AES Encryption - Key versus IV

The application I am working on lets the user encrypt files. The files could be of any format (spreadsheet, document, presentation, etc.).

For the specified input file, I create two output files - an encrypted data file and a key file. You need both these files to obtain your original data. The key file must work only on the corresponding data file. It should not work on any other file, either from the same user or from any other user.

AES algorithm requires two different parameters for encryption, a key and an initialization vector (IV).

I see three choices for creating the key file:

  1. Embed hard-coded IV within the application and save the key in the key file.
  2. Embed hard-coded key within the application and save the IV in the key file.
  3. Save both the key and the IV in the key file.

Note that it is the same application that is used by different customers.

It appears all three choices would achieve the same end goal. However, I would like to get your feedback on what the right approach should be.


Solution 1:

As you can see from the other answers, having a unique IV per encrypted file is crucial, but why is that?

First - let's review why a unique IV per encrypted file is important. (Wikipedia on IV). The IV adds randomness to your start of your encryption process. When using a chained block encryption mode (where one block of encrypted data incorporates the prior block of encrypted data) we're left with a problem regarding the first block, which is where the IV comes in.

If you had no IV, and used chained block encryption with just your key, two files that begin with identical text will produce identical first blocks. If the input files changed midway through, then the two encrypted files would begin to look different beginning at that point and through to the end of the encrypted file. If someone noticed the similarity at the beginning, and knew what one of the files began with, he could deduce what the other file began with. Knowing what the plaintext file began with and what it's corresponding ciphertext is could allow that person to determine the key and then decrypt the entire file.

Now add the IV - if each file used a random IV, their first block would be different. The above scenario has been thwarted.

Now what if the IV were the same for each file? Well, we have the problem scenario again. The first block of each file will encrypt to the same result. Practically, this is no different from not using the IV at all.

So now let's get to your proposed options:

Option 1. Embed hard-coded IV within the application and save the key in the key file.

Option 2. Embed hard-coded key within the application and save the IV in the key file.

These options are pretty much identical. If two files that begin with the same text produce encrypted files that begin with identical ciphertext, you're hosed. That would happen in both of these options. (Assuming there's one master key used to encrypt all files).

Option 3. Save both the key and the IV in the key file.

If you use a random IV for each key file, you're good. No two key files will be identical, and each encrypted file must have it's key file. A different key file will not work.

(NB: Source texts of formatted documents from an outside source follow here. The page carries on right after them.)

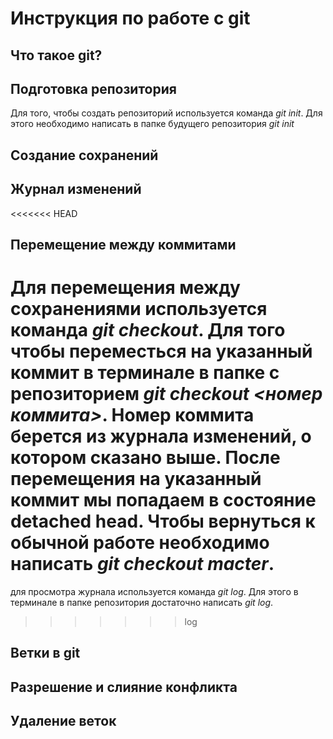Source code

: # Инструкция по работе с git
## Что такое git?
## Подготовка репозитория

Для того, чтобы создать репозиторий используется команда *git init*. Для этого необходимо написать в папке будущего репозитория *git init*

## Создание сохранений 
## Журнал изменений
<<<<<<< HEAD
## Перемещение между коммитами
Для перемещения между сохранениями используется команда *git checkout*. Для того чтобы переместься на указанный коммит в терминале в папке с репозиторием *git checkout <номер коммита>*. **Номер коммита** берется из журнала изменений, о котором сказано выше. После перемещения на указанный коммит мы попадаем в состояние **detached head**. Чтобы вернуться к обычной работе необходимо написать *git checkout macter*.
=======
для просмотра журнала используется команда *git log*. Для этого в терминале в папке репозитория достаточно написать *git log*.
>>>>>>> log
## Ветки в git
## Разрешение и слияние конфликта
## Удаление веток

PS: Once you go with option 3 and random IV's - start looking into how you'll determine if decryption was successful. Take a key file from one file, and try using it to decrypt a different encryption file. You may discover that decryption proceeds and produces in garbage results. If this happens, begin research into authenticated encryption.

Solution 2:

The important thing about an IV is you must never use the same IV for two messages. Everything else is secondary - if you can ensure uniqueness, randomness is less important (but still a very good thing to have!). The IV does not need to be (and indeed, in CBC mode cannot be) secret.

As such, you should not save the IV alongside the key - that would imply you use the same IV for every message, which defeats the point of having an IV. Typically you would simply prepend the IV to the encrypted file, in the clear.

If you are going to be rolling your own cipher modes like this, please read the relevant standards. The NIST has a good document on cipher modes here: http://dx.doi.org/10.6028/NIST.SP.800-38A IV generation is documented in Appendix C. Cryptography is a subtle art. Do not be tempted to create variations on the normal cipher modes; 99% of the time you will create something that looks more secure, but is actually less secure.

Solution 3:

When you use an IV, the most important thing is that the IV should be as unique as possible, so in practice you should use a random IV. This means embedding it in your application is not an option. I would save the IV in the data file, as it does not harm security as long as the IV is random/unique.